___ Information given
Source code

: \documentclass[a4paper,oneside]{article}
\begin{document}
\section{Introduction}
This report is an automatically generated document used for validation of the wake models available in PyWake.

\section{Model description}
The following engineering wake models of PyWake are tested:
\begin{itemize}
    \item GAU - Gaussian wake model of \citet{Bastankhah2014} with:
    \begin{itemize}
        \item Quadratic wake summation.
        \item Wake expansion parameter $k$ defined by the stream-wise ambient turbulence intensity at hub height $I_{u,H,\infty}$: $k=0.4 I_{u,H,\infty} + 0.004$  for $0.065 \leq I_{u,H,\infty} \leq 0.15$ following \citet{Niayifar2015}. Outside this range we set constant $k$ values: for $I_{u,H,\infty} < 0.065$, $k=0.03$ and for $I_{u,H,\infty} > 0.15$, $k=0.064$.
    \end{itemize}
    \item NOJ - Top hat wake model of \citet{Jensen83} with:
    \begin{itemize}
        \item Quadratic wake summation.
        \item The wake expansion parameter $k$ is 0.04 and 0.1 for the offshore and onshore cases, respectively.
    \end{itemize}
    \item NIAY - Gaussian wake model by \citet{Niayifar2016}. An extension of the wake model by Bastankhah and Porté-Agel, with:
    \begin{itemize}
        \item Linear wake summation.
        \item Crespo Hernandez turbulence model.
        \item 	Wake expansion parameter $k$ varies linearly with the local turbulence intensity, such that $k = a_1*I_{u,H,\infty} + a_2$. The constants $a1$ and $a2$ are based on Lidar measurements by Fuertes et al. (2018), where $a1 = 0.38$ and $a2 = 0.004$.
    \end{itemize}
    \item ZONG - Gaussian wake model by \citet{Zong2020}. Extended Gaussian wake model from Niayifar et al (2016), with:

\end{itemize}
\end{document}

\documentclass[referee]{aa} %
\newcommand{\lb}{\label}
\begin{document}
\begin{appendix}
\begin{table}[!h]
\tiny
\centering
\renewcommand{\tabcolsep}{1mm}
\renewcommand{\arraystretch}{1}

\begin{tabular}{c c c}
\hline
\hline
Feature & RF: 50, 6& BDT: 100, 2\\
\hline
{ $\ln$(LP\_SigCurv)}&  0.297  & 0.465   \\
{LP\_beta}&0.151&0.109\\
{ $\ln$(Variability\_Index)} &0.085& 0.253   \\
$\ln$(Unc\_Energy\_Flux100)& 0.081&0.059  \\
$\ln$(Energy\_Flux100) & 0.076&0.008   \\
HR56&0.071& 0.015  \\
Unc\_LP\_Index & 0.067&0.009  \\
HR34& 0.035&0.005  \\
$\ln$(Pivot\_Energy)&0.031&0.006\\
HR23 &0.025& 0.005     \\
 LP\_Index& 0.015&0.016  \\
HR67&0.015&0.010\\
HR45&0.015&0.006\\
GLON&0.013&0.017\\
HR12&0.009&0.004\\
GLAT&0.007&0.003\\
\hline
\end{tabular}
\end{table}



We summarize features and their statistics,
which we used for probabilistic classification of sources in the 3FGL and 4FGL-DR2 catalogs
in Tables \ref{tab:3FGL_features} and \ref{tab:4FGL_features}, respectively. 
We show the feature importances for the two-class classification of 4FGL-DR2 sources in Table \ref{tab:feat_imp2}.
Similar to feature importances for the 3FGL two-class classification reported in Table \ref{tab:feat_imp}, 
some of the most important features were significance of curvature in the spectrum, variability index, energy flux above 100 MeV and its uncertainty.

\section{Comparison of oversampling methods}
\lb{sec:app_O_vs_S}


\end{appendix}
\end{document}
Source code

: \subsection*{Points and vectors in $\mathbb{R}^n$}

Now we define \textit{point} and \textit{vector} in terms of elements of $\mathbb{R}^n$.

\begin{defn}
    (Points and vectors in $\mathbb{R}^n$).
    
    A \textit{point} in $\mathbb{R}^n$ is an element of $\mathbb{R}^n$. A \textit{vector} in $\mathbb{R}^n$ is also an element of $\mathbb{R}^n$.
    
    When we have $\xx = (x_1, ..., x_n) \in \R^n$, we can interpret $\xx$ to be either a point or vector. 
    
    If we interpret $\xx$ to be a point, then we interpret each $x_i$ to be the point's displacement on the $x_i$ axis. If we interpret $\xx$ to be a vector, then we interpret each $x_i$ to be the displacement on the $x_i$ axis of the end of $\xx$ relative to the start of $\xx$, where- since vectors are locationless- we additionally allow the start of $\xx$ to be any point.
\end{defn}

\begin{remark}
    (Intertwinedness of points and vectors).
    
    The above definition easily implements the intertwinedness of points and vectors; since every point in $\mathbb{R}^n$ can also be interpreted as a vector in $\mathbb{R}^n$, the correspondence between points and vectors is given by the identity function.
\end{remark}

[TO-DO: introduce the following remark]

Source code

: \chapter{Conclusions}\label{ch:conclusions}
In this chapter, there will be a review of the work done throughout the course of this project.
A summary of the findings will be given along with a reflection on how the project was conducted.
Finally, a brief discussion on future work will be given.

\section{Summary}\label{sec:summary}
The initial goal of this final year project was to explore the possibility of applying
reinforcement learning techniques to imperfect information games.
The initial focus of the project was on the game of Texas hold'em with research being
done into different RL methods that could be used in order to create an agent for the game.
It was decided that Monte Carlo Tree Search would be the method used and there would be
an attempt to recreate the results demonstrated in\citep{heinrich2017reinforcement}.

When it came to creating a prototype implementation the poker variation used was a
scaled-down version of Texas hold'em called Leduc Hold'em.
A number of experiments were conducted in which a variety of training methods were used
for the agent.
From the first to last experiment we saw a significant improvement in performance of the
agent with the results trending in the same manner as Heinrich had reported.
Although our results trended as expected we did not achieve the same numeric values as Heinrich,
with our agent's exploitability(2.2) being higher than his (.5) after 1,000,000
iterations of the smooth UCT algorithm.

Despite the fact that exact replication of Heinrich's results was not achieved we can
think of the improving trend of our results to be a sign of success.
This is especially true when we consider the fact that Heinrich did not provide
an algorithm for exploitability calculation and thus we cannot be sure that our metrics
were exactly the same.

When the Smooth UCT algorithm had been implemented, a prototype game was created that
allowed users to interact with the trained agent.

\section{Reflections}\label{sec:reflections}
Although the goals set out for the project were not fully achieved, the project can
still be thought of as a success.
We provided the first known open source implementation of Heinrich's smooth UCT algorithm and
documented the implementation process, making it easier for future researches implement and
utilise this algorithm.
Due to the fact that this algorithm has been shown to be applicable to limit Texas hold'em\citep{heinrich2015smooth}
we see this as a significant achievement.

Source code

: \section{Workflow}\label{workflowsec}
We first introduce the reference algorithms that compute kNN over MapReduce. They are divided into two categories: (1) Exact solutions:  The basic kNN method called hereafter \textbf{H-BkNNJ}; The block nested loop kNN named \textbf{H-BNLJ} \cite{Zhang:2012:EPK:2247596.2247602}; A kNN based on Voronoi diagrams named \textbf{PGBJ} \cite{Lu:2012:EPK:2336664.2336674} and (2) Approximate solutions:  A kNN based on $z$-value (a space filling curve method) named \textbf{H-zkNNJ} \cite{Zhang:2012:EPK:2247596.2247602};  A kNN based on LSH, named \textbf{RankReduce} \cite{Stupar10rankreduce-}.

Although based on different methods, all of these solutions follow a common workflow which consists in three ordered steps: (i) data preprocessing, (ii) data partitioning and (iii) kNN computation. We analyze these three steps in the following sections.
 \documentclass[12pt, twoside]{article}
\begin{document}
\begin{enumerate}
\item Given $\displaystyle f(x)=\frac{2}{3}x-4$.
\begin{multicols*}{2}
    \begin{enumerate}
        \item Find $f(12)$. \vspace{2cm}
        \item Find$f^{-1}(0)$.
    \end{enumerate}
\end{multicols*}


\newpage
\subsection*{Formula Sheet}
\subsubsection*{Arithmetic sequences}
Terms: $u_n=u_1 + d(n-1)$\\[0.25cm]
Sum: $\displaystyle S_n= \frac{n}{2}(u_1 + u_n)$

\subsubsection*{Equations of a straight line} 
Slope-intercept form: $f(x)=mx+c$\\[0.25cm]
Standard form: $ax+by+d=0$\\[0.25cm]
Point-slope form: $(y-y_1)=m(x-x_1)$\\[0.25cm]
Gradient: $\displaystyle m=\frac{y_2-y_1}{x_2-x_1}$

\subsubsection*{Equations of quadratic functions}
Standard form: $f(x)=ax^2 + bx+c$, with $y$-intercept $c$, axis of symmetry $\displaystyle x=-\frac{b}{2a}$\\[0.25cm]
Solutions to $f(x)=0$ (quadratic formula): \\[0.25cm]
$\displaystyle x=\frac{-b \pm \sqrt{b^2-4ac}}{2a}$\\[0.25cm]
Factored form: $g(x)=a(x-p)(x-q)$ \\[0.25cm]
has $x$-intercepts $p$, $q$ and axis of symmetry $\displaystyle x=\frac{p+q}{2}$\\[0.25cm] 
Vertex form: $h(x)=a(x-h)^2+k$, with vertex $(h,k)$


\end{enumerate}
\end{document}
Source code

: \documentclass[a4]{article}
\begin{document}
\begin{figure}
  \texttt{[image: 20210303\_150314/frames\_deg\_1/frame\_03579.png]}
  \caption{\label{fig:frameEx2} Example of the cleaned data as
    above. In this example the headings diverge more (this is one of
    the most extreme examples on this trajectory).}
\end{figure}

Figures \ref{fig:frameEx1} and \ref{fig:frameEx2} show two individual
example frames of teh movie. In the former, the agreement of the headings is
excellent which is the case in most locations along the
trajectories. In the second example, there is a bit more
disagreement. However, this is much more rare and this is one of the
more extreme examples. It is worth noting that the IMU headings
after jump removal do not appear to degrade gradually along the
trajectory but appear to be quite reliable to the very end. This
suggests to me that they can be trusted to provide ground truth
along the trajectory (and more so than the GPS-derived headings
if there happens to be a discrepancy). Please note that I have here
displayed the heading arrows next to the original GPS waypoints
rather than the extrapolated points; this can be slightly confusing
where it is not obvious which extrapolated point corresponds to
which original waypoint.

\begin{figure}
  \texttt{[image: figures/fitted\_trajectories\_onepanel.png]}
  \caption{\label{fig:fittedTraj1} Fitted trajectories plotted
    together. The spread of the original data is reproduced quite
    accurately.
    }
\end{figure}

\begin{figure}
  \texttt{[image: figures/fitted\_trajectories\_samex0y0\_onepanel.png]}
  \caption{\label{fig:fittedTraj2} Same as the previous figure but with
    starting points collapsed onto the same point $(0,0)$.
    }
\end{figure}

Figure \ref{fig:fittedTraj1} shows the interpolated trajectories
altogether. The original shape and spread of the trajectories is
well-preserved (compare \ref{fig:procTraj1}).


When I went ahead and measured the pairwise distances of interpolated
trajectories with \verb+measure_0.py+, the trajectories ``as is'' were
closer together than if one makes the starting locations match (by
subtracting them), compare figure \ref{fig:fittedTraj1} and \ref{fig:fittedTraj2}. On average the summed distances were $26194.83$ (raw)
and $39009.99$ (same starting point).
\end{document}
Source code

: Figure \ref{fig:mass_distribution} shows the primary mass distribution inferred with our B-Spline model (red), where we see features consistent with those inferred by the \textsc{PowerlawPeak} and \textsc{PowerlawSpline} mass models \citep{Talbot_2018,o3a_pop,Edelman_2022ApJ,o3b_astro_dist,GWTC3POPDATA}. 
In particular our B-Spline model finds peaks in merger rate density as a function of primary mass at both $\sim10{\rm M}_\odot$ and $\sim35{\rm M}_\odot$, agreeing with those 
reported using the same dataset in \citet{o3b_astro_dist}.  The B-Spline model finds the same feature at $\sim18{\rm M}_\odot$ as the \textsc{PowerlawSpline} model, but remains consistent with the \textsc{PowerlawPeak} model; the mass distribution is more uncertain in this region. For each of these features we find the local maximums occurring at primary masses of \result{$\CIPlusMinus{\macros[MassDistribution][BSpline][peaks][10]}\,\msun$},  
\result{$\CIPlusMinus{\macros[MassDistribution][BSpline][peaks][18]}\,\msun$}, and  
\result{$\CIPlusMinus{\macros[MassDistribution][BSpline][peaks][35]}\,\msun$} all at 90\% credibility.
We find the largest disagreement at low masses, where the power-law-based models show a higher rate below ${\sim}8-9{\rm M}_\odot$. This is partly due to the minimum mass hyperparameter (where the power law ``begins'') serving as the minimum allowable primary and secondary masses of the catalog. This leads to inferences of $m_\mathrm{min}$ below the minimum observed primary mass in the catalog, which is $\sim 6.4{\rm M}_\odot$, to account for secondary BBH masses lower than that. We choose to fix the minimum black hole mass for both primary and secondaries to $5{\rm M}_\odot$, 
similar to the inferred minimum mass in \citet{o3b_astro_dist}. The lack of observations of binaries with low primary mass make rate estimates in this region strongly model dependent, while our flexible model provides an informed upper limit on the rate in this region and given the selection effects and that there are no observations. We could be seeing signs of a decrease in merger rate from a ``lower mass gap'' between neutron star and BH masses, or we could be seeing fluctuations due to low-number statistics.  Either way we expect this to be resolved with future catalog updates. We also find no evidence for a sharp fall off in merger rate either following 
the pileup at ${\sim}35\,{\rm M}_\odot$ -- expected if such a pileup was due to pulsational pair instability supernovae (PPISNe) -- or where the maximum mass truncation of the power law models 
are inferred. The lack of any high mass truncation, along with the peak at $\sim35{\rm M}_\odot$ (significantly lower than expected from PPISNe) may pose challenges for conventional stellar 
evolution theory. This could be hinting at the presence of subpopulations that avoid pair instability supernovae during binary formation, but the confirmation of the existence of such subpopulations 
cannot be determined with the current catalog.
______
Directions for this task
Extract from the records above the lines from the one containing "From the first" to the one containing "utilise this algorithm.", both lines included, exactly as they appear and with nothing else.

Answer to the problem
From the first to last experiment we saw a significant improvement in performance of the
agent with the results trending in the same manner as Heinrich had reported.
Although our results trended as expected we did not achieve the same numeric values as Heinrich,
with our agent's exploitability(2.2) being higher than his (.5) after 1,000,000
iterations of the smooth UCT algorithm.

Despite the fact that exact replication of Heinrich's results was not achieved we can
think of the improving trend of our results to be a sign of success.
This is especially true when we consider the fact that Heinrich did not provide
an algorithm for exploitability calculation and thus we cannot be sure that our metrics
were exactly the same.

When the Smooth UCT algorithm had been implemented, a prototype game was created that
allowed users to interact with the trained agent.

\section{Reflections}\label{sec:reflections}
Although the goals set out for the project were not fully achieved, the project can
still be thought of as a success.
We provided the first known open source implementation of Heinrich's smooth UCT algorithm and
documented the implementation process, making it easier for future researches implement and
utilise this algorithm.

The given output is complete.